[[ Data under study open ]]
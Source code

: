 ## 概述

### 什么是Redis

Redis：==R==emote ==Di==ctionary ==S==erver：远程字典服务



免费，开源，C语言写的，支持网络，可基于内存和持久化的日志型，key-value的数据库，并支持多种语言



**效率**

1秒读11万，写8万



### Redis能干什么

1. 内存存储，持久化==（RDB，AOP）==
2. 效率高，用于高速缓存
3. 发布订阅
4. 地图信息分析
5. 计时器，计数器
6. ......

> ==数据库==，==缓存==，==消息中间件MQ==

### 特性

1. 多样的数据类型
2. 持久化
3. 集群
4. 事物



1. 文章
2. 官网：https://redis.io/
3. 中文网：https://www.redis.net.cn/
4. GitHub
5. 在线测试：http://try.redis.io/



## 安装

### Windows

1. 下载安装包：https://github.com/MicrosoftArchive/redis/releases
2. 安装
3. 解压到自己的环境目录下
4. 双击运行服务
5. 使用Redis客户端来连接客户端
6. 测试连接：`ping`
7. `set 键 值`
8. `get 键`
[[ Data under study closed ]]
What you have to do — Count how many lines in the entries above hold the word "https". Give that number by itself.

Output for this exercise — 3